- The Washington Times - Monday, February 10, 2014

Care at one Veterans Affairs hospital was so disorganized that officials didn’t inform some patients they were scheduled for surgery, while doctors planned for surgeries they knew would never take place.

Staff at the William Jennings Bryan Dorn hospital in Columbia, S.C., often cancelled surgeries rather than work overtime, leading to delays for patients, the Inspector General, the VA’s internal watchdog, found.

Investigators also found several instances of contaminated surgical equipment, but they could not tell if this contributed to infections.

And when staff were unable to contact patients scheduled for surgery, they simply cancelled the appointments. Some surgeries were cancelled the day of, because nurses found patients hadn’t been given the proper pre-operation treatment. Meanwhile, doctors were often scheduling surgeries they knew would never happen so they could tackle unplanned “add-on” patients.
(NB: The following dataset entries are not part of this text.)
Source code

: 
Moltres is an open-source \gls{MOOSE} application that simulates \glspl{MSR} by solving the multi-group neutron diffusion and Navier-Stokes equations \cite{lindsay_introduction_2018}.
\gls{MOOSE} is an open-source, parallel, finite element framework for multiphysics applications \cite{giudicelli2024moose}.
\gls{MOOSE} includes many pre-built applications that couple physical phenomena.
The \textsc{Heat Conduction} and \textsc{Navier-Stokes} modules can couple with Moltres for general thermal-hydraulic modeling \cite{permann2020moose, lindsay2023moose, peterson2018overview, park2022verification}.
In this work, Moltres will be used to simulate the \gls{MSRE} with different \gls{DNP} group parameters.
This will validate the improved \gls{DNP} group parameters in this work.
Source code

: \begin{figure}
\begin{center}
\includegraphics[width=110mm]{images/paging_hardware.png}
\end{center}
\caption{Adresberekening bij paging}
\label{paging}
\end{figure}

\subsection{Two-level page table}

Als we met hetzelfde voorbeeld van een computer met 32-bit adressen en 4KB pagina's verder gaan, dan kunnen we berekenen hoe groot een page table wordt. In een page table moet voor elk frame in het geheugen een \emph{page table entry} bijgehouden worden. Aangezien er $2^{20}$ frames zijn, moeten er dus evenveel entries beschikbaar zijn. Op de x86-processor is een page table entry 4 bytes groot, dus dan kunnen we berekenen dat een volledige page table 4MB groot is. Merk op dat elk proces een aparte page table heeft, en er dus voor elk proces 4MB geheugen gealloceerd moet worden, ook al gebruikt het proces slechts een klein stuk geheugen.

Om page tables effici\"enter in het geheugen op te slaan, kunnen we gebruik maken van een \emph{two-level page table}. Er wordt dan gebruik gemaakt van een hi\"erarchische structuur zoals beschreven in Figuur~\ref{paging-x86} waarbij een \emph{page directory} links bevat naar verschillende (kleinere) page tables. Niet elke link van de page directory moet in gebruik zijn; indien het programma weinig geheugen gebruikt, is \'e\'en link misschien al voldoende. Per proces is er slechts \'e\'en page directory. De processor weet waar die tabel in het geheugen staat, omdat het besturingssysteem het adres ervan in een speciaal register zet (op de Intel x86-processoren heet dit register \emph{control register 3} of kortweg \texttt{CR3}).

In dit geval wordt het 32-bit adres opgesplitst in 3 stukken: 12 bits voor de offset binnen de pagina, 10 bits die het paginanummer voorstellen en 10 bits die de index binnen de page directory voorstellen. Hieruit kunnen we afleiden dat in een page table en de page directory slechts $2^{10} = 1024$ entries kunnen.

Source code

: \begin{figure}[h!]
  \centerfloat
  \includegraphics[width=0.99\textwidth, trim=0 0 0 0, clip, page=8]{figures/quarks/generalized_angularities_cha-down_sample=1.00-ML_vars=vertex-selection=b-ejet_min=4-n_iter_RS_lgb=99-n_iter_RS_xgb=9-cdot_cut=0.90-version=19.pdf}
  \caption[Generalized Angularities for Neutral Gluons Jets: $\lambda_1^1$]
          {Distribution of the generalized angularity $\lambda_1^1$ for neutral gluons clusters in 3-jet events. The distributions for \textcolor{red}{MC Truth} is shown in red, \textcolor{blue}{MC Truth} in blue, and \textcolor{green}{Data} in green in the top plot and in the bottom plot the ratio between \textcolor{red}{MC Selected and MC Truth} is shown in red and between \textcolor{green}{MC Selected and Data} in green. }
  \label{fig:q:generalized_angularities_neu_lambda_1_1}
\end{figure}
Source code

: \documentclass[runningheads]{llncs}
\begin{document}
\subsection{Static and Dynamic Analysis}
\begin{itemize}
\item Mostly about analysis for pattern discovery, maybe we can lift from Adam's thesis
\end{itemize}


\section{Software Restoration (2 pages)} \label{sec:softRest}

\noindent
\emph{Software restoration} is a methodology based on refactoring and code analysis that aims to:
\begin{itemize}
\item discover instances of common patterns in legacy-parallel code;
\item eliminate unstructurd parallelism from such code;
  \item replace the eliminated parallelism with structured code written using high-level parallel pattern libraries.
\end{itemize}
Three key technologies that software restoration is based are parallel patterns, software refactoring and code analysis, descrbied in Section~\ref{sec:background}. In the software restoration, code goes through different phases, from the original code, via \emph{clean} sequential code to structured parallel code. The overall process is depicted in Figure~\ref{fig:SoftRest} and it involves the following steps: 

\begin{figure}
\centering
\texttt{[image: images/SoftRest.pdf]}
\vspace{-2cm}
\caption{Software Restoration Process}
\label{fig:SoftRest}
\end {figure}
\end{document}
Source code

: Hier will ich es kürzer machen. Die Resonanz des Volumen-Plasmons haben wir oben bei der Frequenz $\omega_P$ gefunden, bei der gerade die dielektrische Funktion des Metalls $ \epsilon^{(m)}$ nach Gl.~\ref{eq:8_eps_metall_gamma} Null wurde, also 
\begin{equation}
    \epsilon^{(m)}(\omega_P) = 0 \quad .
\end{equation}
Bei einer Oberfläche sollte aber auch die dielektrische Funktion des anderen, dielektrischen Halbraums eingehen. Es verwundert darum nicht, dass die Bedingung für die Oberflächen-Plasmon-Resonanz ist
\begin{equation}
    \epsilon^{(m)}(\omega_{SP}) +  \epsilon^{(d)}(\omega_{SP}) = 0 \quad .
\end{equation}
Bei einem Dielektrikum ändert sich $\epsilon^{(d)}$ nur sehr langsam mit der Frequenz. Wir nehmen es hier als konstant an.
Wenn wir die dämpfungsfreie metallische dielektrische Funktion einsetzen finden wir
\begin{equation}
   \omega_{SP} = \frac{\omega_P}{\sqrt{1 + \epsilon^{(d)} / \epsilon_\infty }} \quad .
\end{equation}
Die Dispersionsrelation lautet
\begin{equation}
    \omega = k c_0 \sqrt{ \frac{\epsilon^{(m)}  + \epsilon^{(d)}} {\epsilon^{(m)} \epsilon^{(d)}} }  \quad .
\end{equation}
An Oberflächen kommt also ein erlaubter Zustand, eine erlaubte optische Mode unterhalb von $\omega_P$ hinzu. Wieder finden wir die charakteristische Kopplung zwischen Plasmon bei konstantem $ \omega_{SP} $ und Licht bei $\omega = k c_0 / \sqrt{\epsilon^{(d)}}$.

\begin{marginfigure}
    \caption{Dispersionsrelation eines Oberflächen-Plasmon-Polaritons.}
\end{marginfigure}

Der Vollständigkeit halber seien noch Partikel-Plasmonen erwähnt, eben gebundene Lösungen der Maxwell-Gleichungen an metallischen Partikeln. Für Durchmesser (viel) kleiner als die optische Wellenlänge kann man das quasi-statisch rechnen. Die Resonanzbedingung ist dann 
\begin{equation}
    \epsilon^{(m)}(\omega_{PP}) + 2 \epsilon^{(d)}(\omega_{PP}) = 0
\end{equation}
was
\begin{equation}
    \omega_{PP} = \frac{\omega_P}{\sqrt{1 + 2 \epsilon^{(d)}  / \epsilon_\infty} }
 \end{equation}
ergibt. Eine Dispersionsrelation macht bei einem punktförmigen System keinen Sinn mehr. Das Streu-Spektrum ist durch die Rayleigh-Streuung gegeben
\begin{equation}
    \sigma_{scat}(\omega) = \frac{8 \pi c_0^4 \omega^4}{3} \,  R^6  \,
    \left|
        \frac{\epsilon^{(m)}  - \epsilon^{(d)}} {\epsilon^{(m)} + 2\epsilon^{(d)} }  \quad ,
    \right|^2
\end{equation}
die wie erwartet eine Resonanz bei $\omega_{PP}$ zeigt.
The hospital faced more serious allegations as well, such as keeping patients under anesthesia longer than necessary in order to train medical students. But the IG said it was unable to find any proof of this happening.

One of the largest problems, the IG said, was a high turnover rate in personnel.

“In the past 3 years, there have been five Medical Center Directors, three Associate Medical Center Directors, eight Chiefs of Medicine (COMs), nine Chiefs of Mental Health, and five Quality Managers,” the watchdog said.

The hospital is also short-handed on its nursing staff, the IG said.

VA officials and hospital leaders said they agree with the IG’s assessment and are working to fix the problems.

The hospital cares for about 410,000 veterans throughout South Carolina.